Segment Open

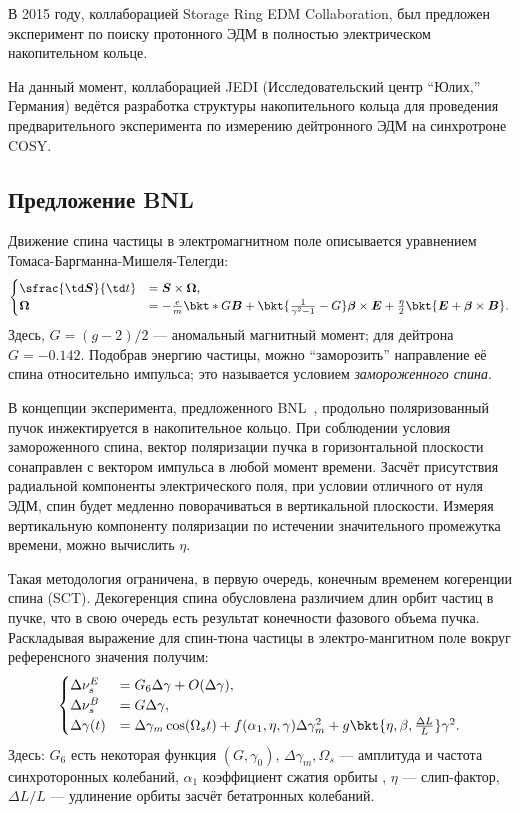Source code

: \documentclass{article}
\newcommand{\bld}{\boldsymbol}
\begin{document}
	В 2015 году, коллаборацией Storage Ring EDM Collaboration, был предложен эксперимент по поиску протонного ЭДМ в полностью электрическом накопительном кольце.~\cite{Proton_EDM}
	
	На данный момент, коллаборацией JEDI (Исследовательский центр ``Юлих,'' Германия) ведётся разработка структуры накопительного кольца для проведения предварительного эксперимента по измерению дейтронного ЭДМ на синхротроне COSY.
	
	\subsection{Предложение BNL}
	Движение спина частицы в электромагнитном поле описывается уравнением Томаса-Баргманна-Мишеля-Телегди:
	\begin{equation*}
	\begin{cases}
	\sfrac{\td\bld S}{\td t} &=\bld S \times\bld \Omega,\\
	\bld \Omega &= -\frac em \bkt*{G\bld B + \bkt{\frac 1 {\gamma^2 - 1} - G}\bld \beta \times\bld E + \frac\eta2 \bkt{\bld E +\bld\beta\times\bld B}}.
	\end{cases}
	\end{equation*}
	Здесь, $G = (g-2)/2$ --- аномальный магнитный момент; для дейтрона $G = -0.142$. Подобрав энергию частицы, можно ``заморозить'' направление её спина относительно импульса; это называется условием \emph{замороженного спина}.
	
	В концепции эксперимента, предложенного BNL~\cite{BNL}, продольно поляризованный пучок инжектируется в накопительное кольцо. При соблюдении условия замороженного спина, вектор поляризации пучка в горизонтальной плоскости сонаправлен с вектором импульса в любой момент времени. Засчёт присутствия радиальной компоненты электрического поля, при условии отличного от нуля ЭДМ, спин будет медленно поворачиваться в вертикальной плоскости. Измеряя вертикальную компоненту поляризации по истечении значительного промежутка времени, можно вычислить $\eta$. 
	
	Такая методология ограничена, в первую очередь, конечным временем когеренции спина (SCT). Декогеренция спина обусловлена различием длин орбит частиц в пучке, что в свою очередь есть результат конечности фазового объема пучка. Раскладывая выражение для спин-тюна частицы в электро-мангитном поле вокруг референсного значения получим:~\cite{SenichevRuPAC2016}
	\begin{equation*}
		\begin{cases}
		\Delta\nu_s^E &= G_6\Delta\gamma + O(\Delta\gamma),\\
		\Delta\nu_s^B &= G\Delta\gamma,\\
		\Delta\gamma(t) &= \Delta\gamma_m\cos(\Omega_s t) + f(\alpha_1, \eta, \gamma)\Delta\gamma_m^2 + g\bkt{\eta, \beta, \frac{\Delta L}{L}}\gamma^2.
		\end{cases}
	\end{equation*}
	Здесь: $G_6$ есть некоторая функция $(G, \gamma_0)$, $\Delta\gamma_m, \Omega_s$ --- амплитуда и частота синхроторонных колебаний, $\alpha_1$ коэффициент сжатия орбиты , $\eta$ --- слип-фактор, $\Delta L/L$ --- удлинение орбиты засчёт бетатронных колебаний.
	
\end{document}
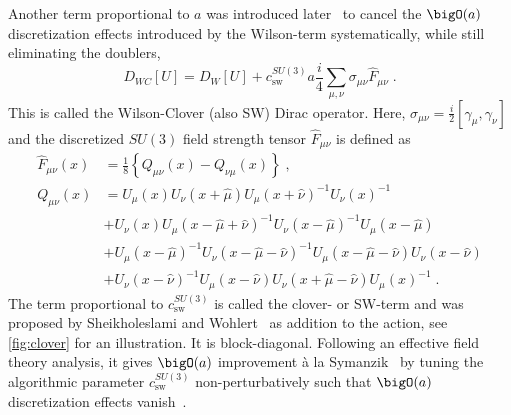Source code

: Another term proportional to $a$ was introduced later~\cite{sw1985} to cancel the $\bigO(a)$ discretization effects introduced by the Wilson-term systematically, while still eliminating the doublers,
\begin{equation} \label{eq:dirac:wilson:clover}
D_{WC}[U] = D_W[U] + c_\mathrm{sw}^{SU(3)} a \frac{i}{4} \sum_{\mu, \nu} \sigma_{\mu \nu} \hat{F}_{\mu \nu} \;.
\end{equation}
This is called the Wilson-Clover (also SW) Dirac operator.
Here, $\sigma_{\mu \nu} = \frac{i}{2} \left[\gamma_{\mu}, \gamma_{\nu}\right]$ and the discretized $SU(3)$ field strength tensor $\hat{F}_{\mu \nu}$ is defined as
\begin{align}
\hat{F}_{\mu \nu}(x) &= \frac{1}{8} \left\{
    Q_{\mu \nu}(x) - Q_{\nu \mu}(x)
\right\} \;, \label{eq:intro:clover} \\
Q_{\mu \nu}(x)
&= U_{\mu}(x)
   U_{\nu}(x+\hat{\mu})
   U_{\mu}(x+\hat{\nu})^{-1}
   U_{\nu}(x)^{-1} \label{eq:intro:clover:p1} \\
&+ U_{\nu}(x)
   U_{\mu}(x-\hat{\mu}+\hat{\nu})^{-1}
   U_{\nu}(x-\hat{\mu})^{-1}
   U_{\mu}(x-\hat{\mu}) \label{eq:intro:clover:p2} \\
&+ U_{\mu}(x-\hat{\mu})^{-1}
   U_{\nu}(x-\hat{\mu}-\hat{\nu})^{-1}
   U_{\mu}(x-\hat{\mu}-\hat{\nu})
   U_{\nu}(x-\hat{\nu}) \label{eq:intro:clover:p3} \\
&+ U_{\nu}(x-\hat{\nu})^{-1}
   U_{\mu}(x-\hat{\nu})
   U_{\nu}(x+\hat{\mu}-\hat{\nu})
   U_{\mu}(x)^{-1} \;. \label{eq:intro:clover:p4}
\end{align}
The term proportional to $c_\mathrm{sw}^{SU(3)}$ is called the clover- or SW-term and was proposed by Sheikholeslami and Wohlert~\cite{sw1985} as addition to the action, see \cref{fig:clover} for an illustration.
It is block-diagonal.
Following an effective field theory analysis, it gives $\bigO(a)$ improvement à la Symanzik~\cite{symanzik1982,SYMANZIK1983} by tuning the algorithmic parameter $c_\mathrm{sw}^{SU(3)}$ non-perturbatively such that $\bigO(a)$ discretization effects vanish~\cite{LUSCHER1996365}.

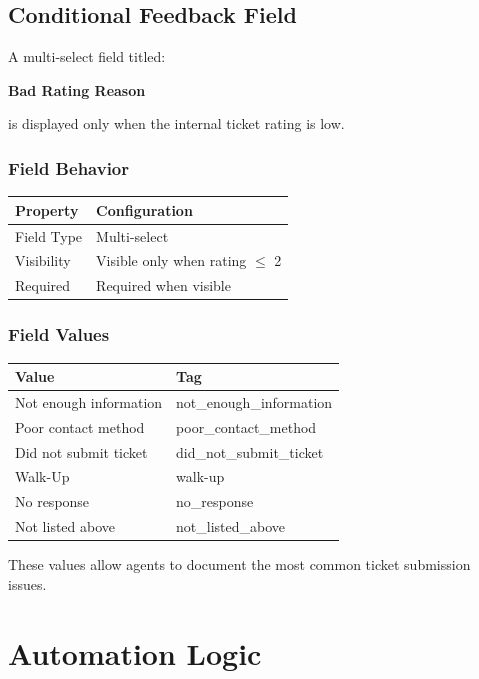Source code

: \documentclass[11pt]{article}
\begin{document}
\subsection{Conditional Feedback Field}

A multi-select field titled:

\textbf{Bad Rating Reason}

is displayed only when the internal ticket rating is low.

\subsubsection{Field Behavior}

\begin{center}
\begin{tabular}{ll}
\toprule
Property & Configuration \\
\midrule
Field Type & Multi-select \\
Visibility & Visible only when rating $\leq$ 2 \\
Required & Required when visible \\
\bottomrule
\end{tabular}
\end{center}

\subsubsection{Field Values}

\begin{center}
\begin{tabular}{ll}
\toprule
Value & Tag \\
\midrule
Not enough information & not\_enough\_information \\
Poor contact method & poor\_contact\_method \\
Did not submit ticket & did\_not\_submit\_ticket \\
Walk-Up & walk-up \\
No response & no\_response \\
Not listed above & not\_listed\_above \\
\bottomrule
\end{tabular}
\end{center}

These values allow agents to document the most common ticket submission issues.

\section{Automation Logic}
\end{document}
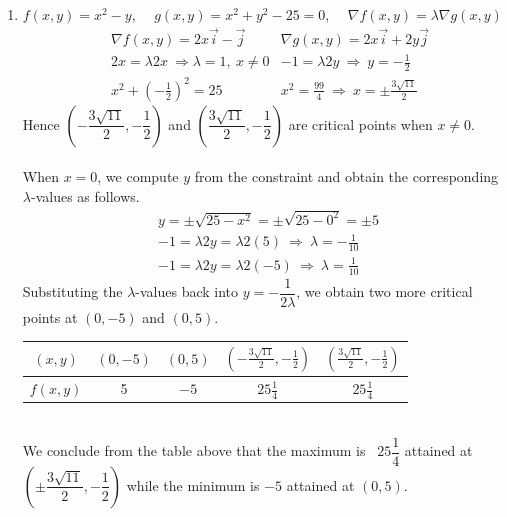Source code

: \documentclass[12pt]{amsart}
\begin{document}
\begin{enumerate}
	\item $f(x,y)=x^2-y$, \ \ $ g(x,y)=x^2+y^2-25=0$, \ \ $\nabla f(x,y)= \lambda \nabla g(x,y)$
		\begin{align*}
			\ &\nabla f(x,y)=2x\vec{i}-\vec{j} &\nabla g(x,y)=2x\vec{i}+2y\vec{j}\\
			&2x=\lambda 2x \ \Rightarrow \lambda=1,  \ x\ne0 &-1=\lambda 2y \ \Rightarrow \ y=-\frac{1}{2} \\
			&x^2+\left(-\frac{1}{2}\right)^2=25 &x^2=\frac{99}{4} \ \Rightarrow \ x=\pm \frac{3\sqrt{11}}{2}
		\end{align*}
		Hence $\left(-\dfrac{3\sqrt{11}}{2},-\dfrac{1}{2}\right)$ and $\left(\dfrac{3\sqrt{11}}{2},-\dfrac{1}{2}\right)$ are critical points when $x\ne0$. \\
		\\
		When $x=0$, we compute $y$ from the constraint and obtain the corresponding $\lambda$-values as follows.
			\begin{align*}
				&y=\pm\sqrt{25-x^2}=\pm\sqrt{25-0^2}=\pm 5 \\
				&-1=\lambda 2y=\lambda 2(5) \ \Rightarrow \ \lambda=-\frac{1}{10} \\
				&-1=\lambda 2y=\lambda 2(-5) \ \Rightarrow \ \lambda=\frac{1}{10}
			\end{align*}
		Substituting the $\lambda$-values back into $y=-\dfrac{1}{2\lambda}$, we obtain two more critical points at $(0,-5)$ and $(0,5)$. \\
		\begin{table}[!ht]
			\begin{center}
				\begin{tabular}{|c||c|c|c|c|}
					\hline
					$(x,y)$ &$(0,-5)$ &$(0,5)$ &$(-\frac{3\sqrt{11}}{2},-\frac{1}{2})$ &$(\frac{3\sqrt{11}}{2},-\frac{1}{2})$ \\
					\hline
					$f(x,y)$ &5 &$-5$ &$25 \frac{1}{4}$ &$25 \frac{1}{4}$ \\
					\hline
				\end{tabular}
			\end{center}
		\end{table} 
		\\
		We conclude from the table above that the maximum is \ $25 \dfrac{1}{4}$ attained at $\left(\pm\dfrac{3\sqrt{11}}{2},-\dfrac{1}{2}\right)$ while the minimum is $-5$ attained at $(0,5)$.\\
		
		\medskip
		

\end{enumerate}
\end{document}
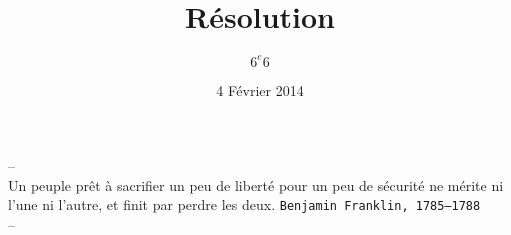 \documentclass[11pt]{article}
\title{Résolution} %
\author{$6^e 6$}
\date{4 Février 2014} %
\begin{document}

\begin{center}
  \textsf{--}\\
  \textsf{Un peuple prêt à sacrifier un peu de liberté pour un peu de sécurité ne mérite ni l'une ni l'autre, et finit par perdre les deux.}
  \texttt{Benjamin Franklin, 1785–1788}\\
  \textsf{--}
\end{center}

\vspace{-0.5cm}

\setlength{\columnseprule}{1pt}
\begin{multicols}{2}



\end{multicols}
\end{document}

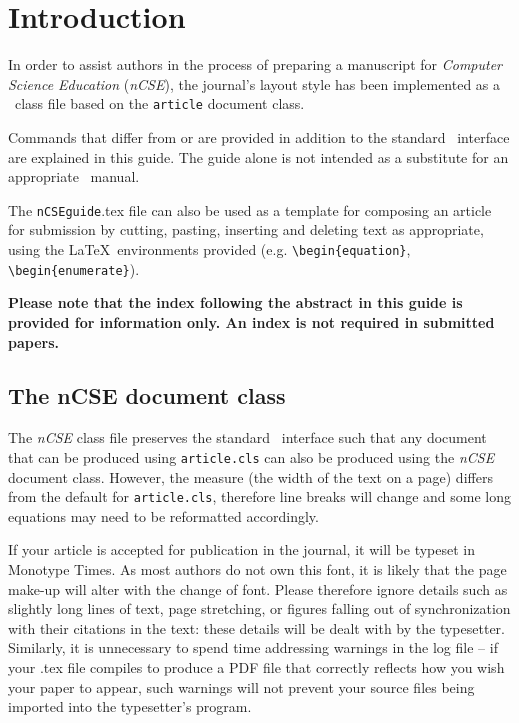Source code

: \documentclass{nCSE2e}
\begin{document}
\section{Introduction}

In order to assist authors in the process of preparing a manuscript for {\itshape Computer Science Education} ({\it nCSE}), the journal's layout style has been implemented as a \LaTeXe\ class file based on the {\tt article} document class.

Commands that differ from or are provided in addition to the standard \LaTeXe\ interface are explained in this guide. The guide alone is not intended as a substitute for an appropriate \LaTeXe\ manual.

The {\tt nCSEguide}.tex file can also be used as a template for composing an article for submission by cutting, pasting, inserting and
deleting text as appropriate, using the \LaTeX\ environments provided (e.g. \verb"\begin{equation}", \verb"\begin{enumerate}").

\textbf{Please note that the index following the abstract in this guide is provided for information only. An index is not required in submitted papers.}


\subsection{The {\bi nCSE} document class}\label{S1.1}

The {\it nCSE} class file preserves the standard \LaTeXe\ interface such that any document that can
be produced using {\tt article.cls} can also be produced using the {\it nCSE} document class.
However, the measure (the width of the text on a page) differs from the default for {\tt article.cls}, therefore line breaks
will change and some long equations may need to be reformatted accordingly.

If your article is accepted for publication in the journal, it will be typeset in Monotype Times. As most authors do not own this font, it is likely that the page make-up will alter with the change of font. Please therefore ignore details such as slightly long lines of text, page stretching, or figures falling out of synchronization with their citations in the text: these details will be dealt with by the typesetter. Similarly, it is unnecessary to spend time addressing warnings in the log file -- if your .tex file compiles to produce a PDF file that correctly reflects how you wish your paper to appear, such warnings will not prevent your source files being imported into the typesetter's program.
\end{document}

Segment Closed

Find every line of the data above that holds the word "points", then state how many there are and nothing else.

> TASK SOLUTION
2